So what specifically should I write in "Aineq"? Will "Power" have a subscript (i)?
Is there a way to pass it as a nonlinear constraint without using a new function?
Matt J
Matt J on 2 Jul 2020
Edited: Matt J on 2 Jul 2020
If the black box function PowerBlackBox(para) is equivalent to a matrix multiplication Aineq*para(:), then the constraint PowerBlackBox(para)<=bineq can be replaced by Aineq*para(:)<=bineq. That's all there is to it.
Hussain Ja
Hussain Ja on 2 Jul 2020
Shouldn't it be Aineq*Power(:)<=bineq
Sorry I am bit struggling to program this.

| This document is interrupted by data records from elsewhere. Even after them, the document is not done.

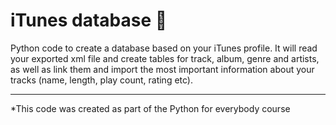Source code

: # iTunes database :musical_note:
Python code to create a database based on your iTunes profile. 
It will read your exported xml file and create tables for track, album, genre and artists, as well as link them and import the most important information about your tracks (name, length, play count, rating etc).
_______________________________________

*This code was created as part of the Python for everybody course
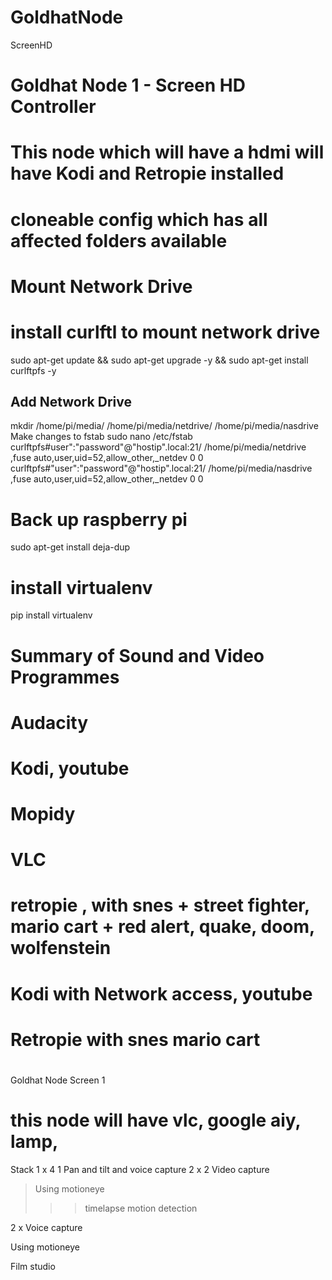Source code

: # GoldhatNode
ScreenHD
# Goldhat Node 1 - Screen HD Controller  
# This node which will have a hdmi will have Kodi and Retropie installed   
# cloneable config which has all affected folders available 
# Mount Network Drive
# install curlftl to mount network drive
sudo apt-get update && sudo apt-get upgrade -y && sudo apt-get install curlftpfs -y
## Add Network Drive
mkdir /home/pi/media/ /home/pi/media/netdrive/ /home/pi/media/nasdrive
Make changes to fstab
sudo nano /etc/fstab
curlftpfs#user":"password"@"hostip".local:21/ /home/pi/media/netdrive ,fuse auto,user,uid=52,allow_other,_netdev 0 0
curlftpfs#"user":"password"@"hostip".local:21/ /home/pi/media/nasdrive ,fuse auto,user,uid=52,allow_other,_netdev 0 0

# Back up raspberry pi
sudo apt-get install deja-dup

# install virtualenv
pip install virtualenv
# Summary of Sound and Video Programmes
# Audacity
# Kodi, youtube
# Mopidy
# VLC
# retropie , with snes + street fighter, mario cart + red alert, quake, doom, wolfenstein
#### 


# Kodi with Network access, youtube 

# Retropie with snes mario cart 

#

Goldhat Node 
Screen 1
# this node will have vlc, google aiy, lamp, 

Stack 1 x 4
1 Pan and tilt and voice capture
2 x 2 Video capture 
> Using motioneye
>>> timelapse
>>> motion detection


2 x Voice capture


Using motioneye

Film studio
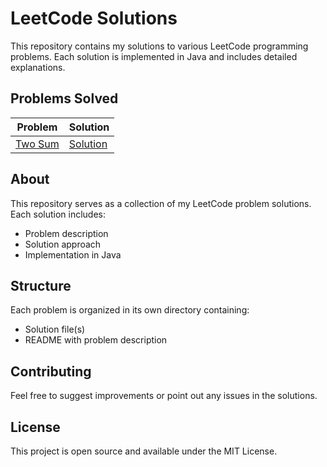 # LeetCode Solutions

This repository contains my solutions to various LeetCode programming problems. Each solution is implemented in Java and includes detailed explanations.

## Problems Solved

| Problem                                                                      | Solution                                                    |
| ---------------------------------------------------------------------------- | ----------------------------------------------------------- |
| <a href="https://leetcode.com/problems/two-sum/" target="_blank">Two Sum</a> | <a href="TwoSum/Solution.java" target="_blank">Solution</a> |

## About

This repository serves as a collection of my LeetCode problem solutions. Each solution includes:

- Problem description
- Solution approach
- Implementation in Java

## Structure

Each problem is organized in its own directory containing:

- Solution file(s)
- README with problem description

## Contributing

Feel free to suggest improvements or point out any issues in the solutions.

## License

This project is open source and available under the MIT License.
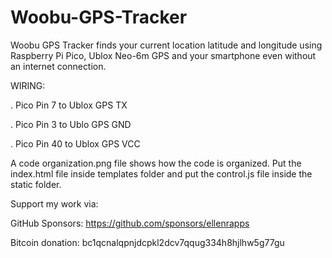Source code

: # Woobu-GPS-Tracker
Woobu GPS Tracker finds your current location latitude and longitude using Raspberry Pi Pico, Ublox Neo-6m GPS and your smartphone even without an internet connection.

WIRING:

. Pico Pin 7 to Ublox GPS TX

. Pico Pin 3 to Ublo GPS GND

. Pico Pin 40 to Ublox GPS VCC 


A code organization.png file shows how the code is organized. Put the index.html file inside templates folder and put the control.js file inside the static folder.

Support my work via:

GitHub Sponsors: https://github.com/sponsors/ellenrapps

Bitcoin donation: bc1qcnalqpnjdcpkl2dcv7qqug334h8hjlhw5g77gu

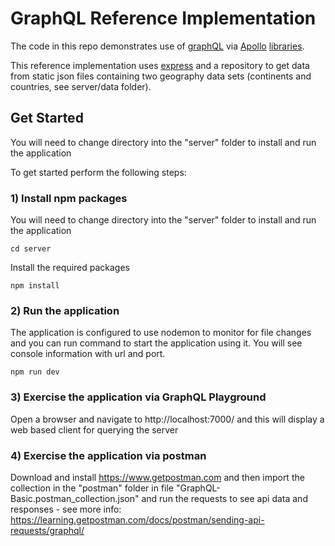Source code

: # GraphQL Reference Implementation

The code in this repo demonstrates use of [graphQL](https://graphql.org/) via [Apollo](https://www.apollographql.com/) [libraries](https://github.com/apollographql).

This reference implementation uses [express](https://expressjs.com/) and a repository to get data from static json files containing two geography data sets (continents and countries, see server/data folder).

## Get Started

You will need to change directory into the "server" folder to install and run the application

To get started perform the following steps:

### 1) Install npm packages

You will need to change directory into the "server" folder to install and run the application

`cd server`

Install the required packages

`npm install`

### 2) Run the application

The application is configured to use nodemon to monitor for file changes and you can run command to start the application using it. You will see console information with url and port.

`npm run dev`

### 3) Exercise the application via GraphQL Playground

Open a browser and navigate to http://localhost:7000/ and this will display a web based client for querying the server

### 4) Exercise the application via postman

Download and install https://www.getpostman.com and then import the collection in the "postman" folder in file "GraphQL-Basic.postman_collection.json" and run the requests to see api data and responses - see more info: https://learning.getpostman.com/docs/postman/sending-api-requests/graphql/
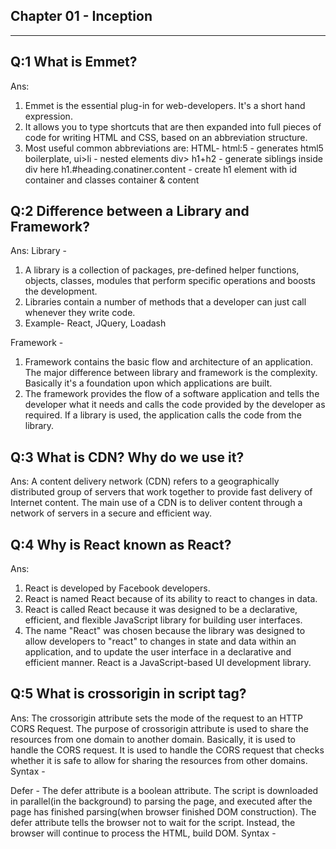 
## Chapter 01 - Inception
______________________________________________________________________________________________________________

## Q:1 What is Emmet?
Ans: 
1. Emmet is the essential plug-in for web-developers. It's a short hand expression.
2. It allows you to type shortcuts that are then expanded into full pieces of code for writing HTML and CSS, based on an abbreviation structure.
3. Most useful common abbreviations are:
HTML-
 html:5 - generates html5 boilerplate,
 ui>li - nested elements
 div> h1+h2 - generate siblings inside div here
 h1.#heading.conatiner.content - create h1 element with id container and classes container & content


## Q:2 Difference between a Library and Framework?
Ans: Library - 
1. A library is a collection of packages, pre-defined helper functions, objects, classes, modules that perform specific operations and boosts the development.
2. Libraries contain a number of methods that a developer can just call whenever they write code. 
3. Example- React, JQuery, Loadash

Framework -
1. Framework contains the basic flow and architecture of an application. The major difference between library and framework is the complexity. Basically it's a foundation upon which applications are built.
2. The framework provides the flow of a software application and tells the developer what it needs and calls the code provided by the developer as required. If a library is used, the application calls the code from the library.


## Q:3 What is CDN? Why do we use it?
Ans: A content delivery network (CDN) refers to a geographically distributed group of servers that work together to provide fast delivery of Internet content.
The main use of a CDN is to deliver content through a network of servers in a secure and efficient way.


## Q:4 Why is React known as React?
Ans: 
1. React is developed by Facebook developers. 
2. React is named React because of its ability to react to changes in data.
3. React is called React because it was designed to be a declarative, efficient, and flexible JavaScript library for building user interfaces.
4. The name "React" was chosen because the library was designed to allow developers to "react" to changes in state and data within an application, and to update the user interface in a declarative and efficient manner.
React is a JavaScript-based UI development library.


## Q:5 What is crossorigin in script tag?
Ans: The crossorigin attribute sets the mode of the request to an HTTP CORS Request. 
The purpose of crossorigin attribute is used to share the resources from one domain to another domain. Basically, it is used to handle the CORS request. It is used to handle the CORS request that checks whether it is safe to allow for sharing the resources from other domains.
Syntax - <script crossorigin="anonymous|use-credentials">


## Q:6 What is difference between React and ReactDOM?
Ans: React is a JavaScript library for building User Interfaces whereas ReactDOM is also JavaScript library that allows React to interact with the DOM.
The react package contains React.createElement(), React.Component, React.Children, and other helpers related to elements and component classes. You can think of these as the isomorphic or universal helpers that you need to build components. The react-dom package contains ReactDOM.render(), and in react-dom/server we have server-side rendering.


## Q:7 What is difference between react.development.js and react.production.js files via CDN?
Ans: Development is the stage of an application before it's made public while production is the term used for the same application when it's made public.
Development build is several times (maybe 3-5x) slower than the production build.


## Q:8 What is async and defer?
Ans: Async - The async attribute is a boolean attribute. The script is downloaded in parallel(in the background) to parsing the page, and executed as soon as it is available (do not block HTML DOM construction during downloading process ) and don’t wait for anything.
Syntax - <script src="demo_async.js" async></script>

Defer - The defer attribute is a boolean attribute. The script is downloaded in parallel(in the background) to parsing the page, and executed after the page has finished parsing(when browser finished DOM construction). The defer attribute tells the browser not to wait for the script. Instead, the browser will continue to process the HTML, build DOM.
Syntax - <script src="demo_defer.js" defer></script>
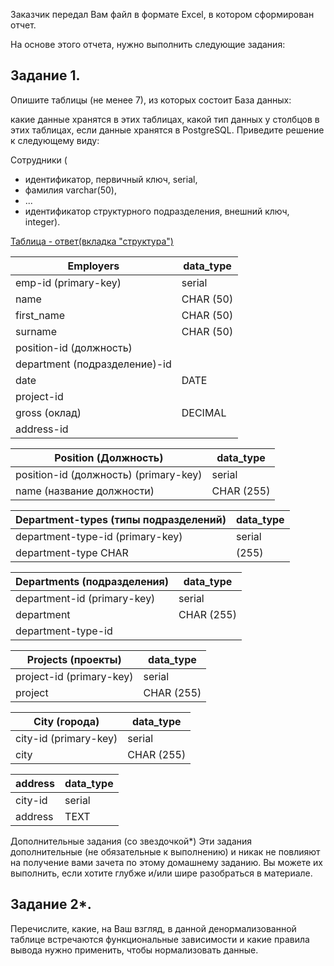 Заказчик передал Вам файл в формате Excel, в котором сформирован отчет.

На основе этого отчета, нужно выполнить следующие задания:

## Задание 1.
Опишите таблицы (не менее 7), из которых состоит База данных:

какие данные хранятся в этих таблицах,
какой тип данных у столбцов в этих таблицах, если данные хранятся в PostgreSQL.
Приведите решение к следующему виду:

Сотрудники (

* идентификатор, первичный ключ, serial,
* фамилия varchar(50),
* ...
* идентификатор структурного подразделения, внешний ключ, integer).

[Таблица - ответ(вкладка "структура")](https://github.com/RomanNikiforoff/devops-netology/blob/main/homeworks-files/hw-12-1-NR.xlsx)

Employers	           | data_type
---------------------|---------
emp-id  (primary-key)| serial
name                 | CHAR (50)
first_name	         | CHAR (50)
surname	             | CHAR (50)
position-id (должность)|	
department (подразделение)-id|
date | DATE
project-id |
gross (оклад) | DECIMAL
address-id |


Position (Должность) | data_type
---------------------|-----------
position-id (должность) (primary-key) |	serial
name (название должности)	| CHAR (255)

Department-types (типы подразделений)	| data_type
--------------------------------------|----------
department-type-id (primary-key) | serial
department-type	CHAR | (255)
	
Departments (подразделения)	| data_type
----------------------------|-----------
department-id (primary-key)	|serial
department	| CHAR (255)
department-type-id	|
	
Projects (проекты)	| data_type
--------------------|-----------
project-id (primary-key) | serial
project	| CHAR (255)
	
City (города)	| data_type
--------------|----------
city-id (primary-key)	| serial
city	| CHAR (255)
	
address | data_type
--------|----------
city-id	|serial
address	| TEXT






Дополнительные задания (со звездочкой*)
Эти задания дополнительные (не обязательные к выполнению) и никак не повлияют на получение вами зачета по этому домашнему заданию. Вы можете их выполнить, если хотите глубже и/или шире разобраться в материале.

## Задание 2*.
Перечислите, какие, на Ваш взгляд, в данной денормализованной таблице встречаются функциональные зависимости и какие правила вывода нужно применить, чтобы нормализовать данные.
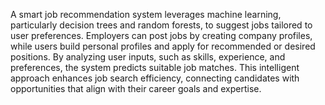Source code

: A smart job recommendation system leverages machine learning, particularly decision trees and random forests, to suggest jobs tailored to user preferences. Employers can post jobs by creating company profiles, while users build personal profiles and apply for recommended or desired positions. By analyzing user inputs, such as skills, experience, and preferences, the system predicts suitable job matches. This intelligent approach enhances job search efficiency, connecting candidates with opportunities that align with their career goals and expertise.
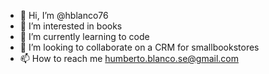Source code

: - 👋 Hi, I’m @hblanco76
- 👀 I’m interested in books
- 🌱 I’m currently learning to code
- 💞️ I’m looking to collaborate on a CRM for smallbookstores
- 📫 How to reach me humberto.blanco.se@gmail.com

<!---
hblanco76/hblanco76 is a ✨ special ✨ repository because its `README.md` (this file) appears on your GitHub profile.
You can click the Preview link to take a look at your changes.
--->
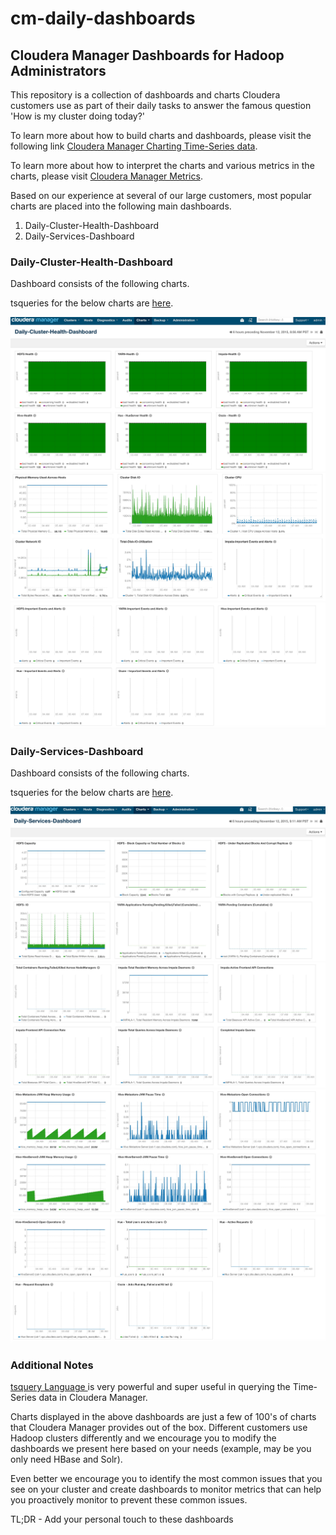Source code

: # cm-daily-dashboards

## Cloudera Manager Dashboards for Hadoop Administrators

This repository is a collection of dashboards and charts Cloudera customers use
as part of their daily tasks to answer the famous question 'How is my cluster
doing today?'

To learn more about how to build charts and dashboards, please visit the
following link [Cloudera Manager Charting Time-Series data](http://www.cloudera.com/content/www/en-us/documentation/enterprise/latest/topics/cm_dg_chart_time_series_data.html "Charts and Dashboards").

To learn more about how to interpret the charts and various metrics in the
charts, please visit [Cloudera Manager Metrics](http://www.cloudera.com/content/www/en-us/documentation/enterprise/latest/topics/cm_metrics.html "Cloudera Manager Metrics").

Based on our experience at several of our large customers, most popular charts
are placed into the following main dashboards.

1. Daily-Cluster-Health-Dashboard
2. Daily-Services-Dashboard

### Daily-Cluster-Health-Dashboard

Dashboard consists of the following charts.

tsqueries for the below charts are [here](daily-cluster-health-dashboard.md).

![0](./daily-cluster-health-dashboard/Daily-Cluster-Health-Dashboard-0.jpg "Set 0")
![1](./daily-cluster-health-dashboard/Daily-Cluster-Health-Dashboard-1.jpg "Set 1")
![2](./daily-cluster-health-dashboard/Daily-Cluster-Health-Dashboard-2.jpg "Set 2")

### Daily-Services-Dashboard

Dashboard consists of the following charts.

tsqueries for the below charts are [here](daily-services-dashboard.md).

![0](./daily-services-dashboard/Daily-Services-Dashboard-0.jpg "Set 0")
![1](./daily-services-dashboard/Daily-Services-Dashboard-1.jpg "Set 1")
![2](./daily-services-dashboard/Daily-Services-Dashboard-2.jpg "Set 2")
![3](./daily-services-dashboard/Daily-Services-Dashboard-3.jpg "Set 3")

### Additional Notes

[tsquery Language ](http://www.cloudera.com/content/www/en-us/documentation/enterprise/latest/topics/cm_dg_tsquery.html)
is very powerful and super useful in querying the Time-Series data in
Cloudera Manager.

Charts displayed in the above dashboards are just a few of 100's of charts that
 Cloudera Manager provides out of the box. Different customers use Hadoop
 clusters differently and we encourage you to modify the dashboards we present
 here based on your needs (example, may be you only need HBase and Solr).

Even better we encourage you to identify the most common issues that you see on
your cluster and create dashboards to monitor metrics that can help you
proactively monitor to prevent these common issues.

TL;DR - Add your personal touch to these dashboards
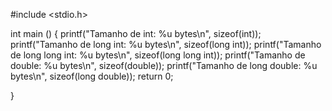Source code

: #include <stdio.h>

int main () {
printf("Tamanho de int: %u bytes\n", sizeof(int));
printf("Tamanho de long int: %u bytes\n", sizeof(long int));
printf("Tamanho de long long int: %u bytes\n", sizeof(long long int));
printf("Tamanho de double: %u bytes\n", sizeof(double));
printf("Tamanho de long double: %u bytes\n", sizeof(long double));
return 0;

}

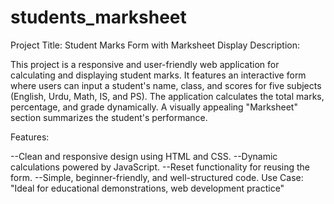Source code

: # students_marksheet
Project Title: Student Marks Form with Marksheet Display
Description:

This project is a responsive and user-friendly web application for calculating and displaying student marks. It features an interactive form where users can input a student's name, class, and scores for five subjects (English, Urdu, Math, IS, and PS). The application calculates the total marks, percentage, and grade dynamically. A visually appealing "Marksheet" section summarizes the student's performance.

Features:

 --Clean and responsive design using HTML and CSS.
 --Dynamic calculations powered by JavaScript.
 --Reset functionality for reusing the form.
 --Simple, beginner-friendly, and well-structured code.
Use Case:
"Ideal for educational demonstrations, web development practice"
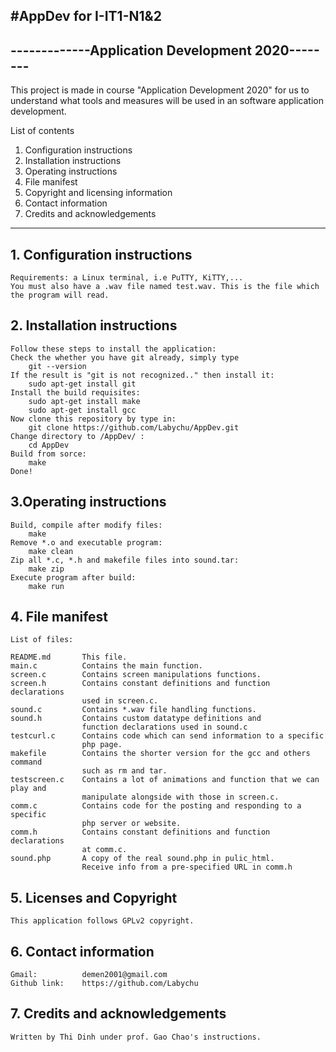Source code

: #AppDev for I-IT1-N1&2
-------------------------------------------------
-------------Application Development 2020--------
-------------------------------------------------

This project is made in course "Application Development 2020"
for us to understand what tools and measures will be used in 
an software application development.

List of contents
1. Configuration instructions
2. Installation instructions
3. Operating instructions
4. File manifest
5. Copyright and licensing information
6. Contact information
7. Credits and acknowledgements

-------------------------------------------------

## 1. Configuration instructions  
	Requirements: a Linux terminal, i.e PuTTY, KiTTY,...  
	You must also have a .wav file named test.wav. This is the file which the program will read.

## 2. Installation instructions  
	Follow these steps to install the application:  
	Check the whether you have git already, simply type  
		git --version  
	If the result is "git is not recognized.." then install it:  
		sudo apt-get install git  
	Install the build requisites:  
		sudo apt-get install make  
		sudo apt-get install gcc		
	Now clone this repository by type in:  
		git clone https://github.com/Labychu/AppDev.git  
	Change directory to /AppDev/ :  
		cd AppDev  
	Build from sorce:
		make
	Done!  
  
## 3.Operating instructions  
	Build, compile after modify files:  
		make  
	Remove *.o and executable program:  
		make clean  
	Zip all *.c, *.h and makefile files into sound.tar:  
		make zip  
	Execute program after build:  
		make run  
  
## 4. File manifest  
	List of files:
  
	README.md		This file.  
	main.c			Contains the main function.  
	screen.c		Contains screen manipulations functions.  
	screen.h		Contains constant definitions and function declarations
					used in screen.c.  
	sound.c			Contains *.wav file handling functions.  
	sound.h			Contains custom datatype definitions and
					function declarations used in sound.c  
	testcurl.c		Contains code which can send information to a specific
					php page.  
	makefile		Contains the shorter version for the gcc and others command
					such as rm and tar.  
	testscreen.c	Contains a lot of animations and function that we can play and 
					manipulate alongside with those in screen.c.  
	comm.c			Contains code for the posting and responding to a specific
					php server or website.  
	comm.h			Contains constant definitions and function declarations
					at comm.c.
	sound.php		A copy of the real sound.php in pulic_html.
					Receive info from a pre-specified URL in comm.h 
  
## 5. Licenses and Copyright   
	This application follows GPLv2 copyright.  
  
## 6. Contact information  
	Gmail:			demen2001@gmail.com  
	Github link:	https://github.com/Labychu  
  
## 7. Credits and acknowledgements  
	Written by Thi Dinh under prof. Gao Chao's instructions.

I already have a constraint on massFlow which is:
Aineq = -ones(1,4);
bineq = -9.36e6/3600;
Would the additional constraint on "Power" be as follows:
Aineq = [Aineq;Power];
bineq = [bineq;-172000];
Matt J
Matt J on 2 Jul 2020
Edited: Matt J on 2 Jul 2020
No, the Aineq, bineq arguments are only for specifying bounds on linear combinations of the para(i). You have to be able to cast a constraint into that form in order to include it in Aineq, bineq. We know that massFlow is given by ones(1,4)*para(:), so it is indeed a linear combination of the para(i).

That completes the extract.